I, too, appreciate the opportunity to address the Board today and appreciate the time you are spending going to the public for information. One of the theories of the assassination revolves around the possibility that there may have been some involvement by persons with experience in the U.S. intelligence community.
In my study and research of the assassination I have discovered and investigated supporting information of the presence of an intelligence unit of the U.S. Army having been present and on assignment in Dealey Plaza just before, during and immediately after the assassination. To the best of my knowledge, information on this unit has not been released publicly.
In 1992, as the fury of the public resulted in the proposed legislation which created your Board, I came across an individual who claimed to have been very near Dealey Plaza during the assassination. Now, as a researcher, you can understand that this immediately caught my attention, and I began to question this gentleman about the experience.
Now before I tell you the entire story, I want you to know that I had a difficult time believing his story the more and more I thought about it. Even though I had personal experience with some of the devices and the techniques that this group used, I was still very skeptical, as you may be also. But with further investigation I convinced myself that it technically could have been accomplished, and I think you will be similarly so impressed about the possibility when we are finished.

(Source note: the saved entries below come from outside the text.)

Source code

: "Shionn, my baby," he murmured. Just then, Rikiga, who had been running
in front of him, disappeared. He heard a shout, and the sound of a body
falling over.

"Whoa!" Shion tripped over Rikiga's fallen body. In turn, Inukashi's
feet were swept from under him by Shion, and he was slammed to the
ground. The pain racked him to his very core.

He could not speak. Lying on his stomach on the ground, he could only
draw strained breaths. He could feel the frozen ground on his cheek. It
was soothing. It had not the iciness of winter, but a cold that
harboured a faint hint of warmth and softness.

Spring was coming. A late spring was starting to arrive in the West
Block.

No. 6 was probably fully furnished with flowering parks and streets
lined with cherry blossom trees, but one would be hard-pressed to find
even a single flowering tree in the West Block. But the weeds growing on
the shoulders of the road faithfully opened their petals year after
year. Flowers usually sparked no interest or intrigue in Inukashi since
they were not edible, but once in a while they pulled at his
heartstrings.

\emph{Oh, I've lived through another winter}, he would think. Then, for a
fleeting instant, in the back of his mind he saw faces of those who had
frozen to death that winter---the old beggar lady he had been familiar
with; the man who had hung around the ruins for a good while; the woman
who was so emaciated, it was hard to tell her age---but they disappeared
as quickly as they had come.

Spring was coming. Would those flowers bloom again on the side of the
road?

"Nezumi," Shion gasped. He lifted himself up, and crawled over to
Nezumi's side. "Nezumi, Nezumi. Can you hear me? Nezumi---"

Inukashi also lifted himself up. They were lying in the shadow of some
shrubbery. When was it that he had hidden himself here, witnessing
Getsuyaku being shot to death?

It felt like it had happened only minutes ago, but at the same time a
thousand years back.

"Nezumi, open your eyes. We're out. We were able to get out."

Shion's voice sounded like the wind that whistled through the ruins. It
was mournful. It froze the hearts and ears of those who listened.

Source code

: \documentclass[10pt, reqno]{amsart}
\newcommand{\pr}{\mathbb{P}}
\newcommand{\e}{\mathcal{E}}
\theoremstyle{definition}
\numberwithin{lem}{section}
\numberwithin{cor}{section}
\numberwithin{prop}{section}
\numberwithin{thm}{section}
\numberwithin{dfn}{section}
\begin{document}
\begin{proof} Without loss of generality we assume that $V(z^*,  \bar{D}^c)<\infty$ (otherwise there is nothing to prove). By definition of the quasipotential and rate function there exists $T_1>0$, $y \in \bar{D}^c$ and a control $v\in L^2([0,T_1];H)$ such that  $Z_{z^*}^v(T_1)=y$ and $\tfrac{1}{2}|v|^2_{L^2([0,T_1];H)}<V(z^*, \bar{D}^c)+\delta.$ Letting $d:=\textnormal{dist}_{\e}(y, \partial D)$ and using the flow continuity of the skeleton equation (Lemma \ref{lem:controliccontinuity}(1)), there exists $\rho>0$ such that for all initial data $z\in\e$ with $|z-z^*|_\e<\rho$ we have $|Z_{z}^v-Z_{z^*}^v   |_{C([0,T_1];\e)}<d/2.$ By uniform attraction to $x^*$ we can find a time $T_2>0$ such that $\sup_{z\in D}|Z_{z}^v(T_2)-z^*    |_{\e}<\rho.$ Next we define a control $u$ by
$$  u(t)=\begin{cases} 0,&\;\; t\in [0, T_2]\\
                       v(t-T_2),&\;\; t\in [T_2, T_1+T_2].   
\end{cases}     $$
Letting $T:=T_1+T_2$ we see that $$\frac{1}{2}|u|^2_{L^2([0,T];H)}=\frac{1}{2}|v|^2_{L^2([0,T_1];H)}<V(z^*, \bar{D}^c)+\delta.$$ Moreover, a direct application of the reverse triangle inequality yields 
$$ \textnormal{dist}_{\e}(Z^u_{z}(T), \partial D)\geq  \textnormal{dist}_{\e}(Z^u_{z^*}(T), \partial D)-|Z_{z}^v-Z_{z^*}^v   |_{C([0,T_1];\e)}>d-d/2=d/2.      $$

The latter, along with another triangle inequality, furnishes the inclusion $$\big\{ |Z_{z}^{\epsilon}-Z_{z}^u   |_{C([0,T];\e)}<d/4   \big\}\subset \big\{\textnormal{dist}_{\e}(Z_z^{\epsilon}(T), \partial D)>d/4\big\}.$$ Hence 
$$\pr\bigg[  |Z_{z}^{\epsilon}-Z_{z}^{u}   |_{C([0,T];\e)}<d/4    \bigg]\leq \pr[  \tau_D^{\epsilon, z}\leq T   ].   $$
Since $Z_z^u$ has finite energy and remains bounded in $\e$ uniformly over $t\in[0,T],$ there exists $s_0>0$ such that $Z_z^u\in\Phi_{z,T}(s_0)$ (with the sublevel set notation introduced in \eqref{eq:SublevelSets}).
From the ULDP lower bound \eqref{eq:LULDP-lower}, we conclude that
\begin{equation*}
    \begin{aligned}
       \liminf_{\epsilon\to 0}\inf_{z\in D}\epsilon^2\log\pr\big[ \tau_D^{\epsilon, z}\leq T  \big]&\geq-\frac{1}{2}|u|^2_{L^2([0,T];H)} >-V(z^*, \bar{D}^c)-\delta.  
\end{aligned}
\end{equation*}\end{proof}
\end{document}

The gentleman I spoke with proceeded to tell me he was in the Army Station in Fort Hood, in Clean, Texas. On the day of the assassination his group, a communications group, was assigned the task of observing and videotaping the presidential motorcade as it moved through the Plaza. This unit had no similar assignment in any other Texas city during the President's visit, and they were only to tape that portion of the motorcade as it proceeded through Dealey Plaza.
Now if this event actually occurred, if it actually happened, it makes their activity highly suspicious and adds new questions to the assassination, particularly with reference to the possible foreknowledge of the assassination of intelligence personnel.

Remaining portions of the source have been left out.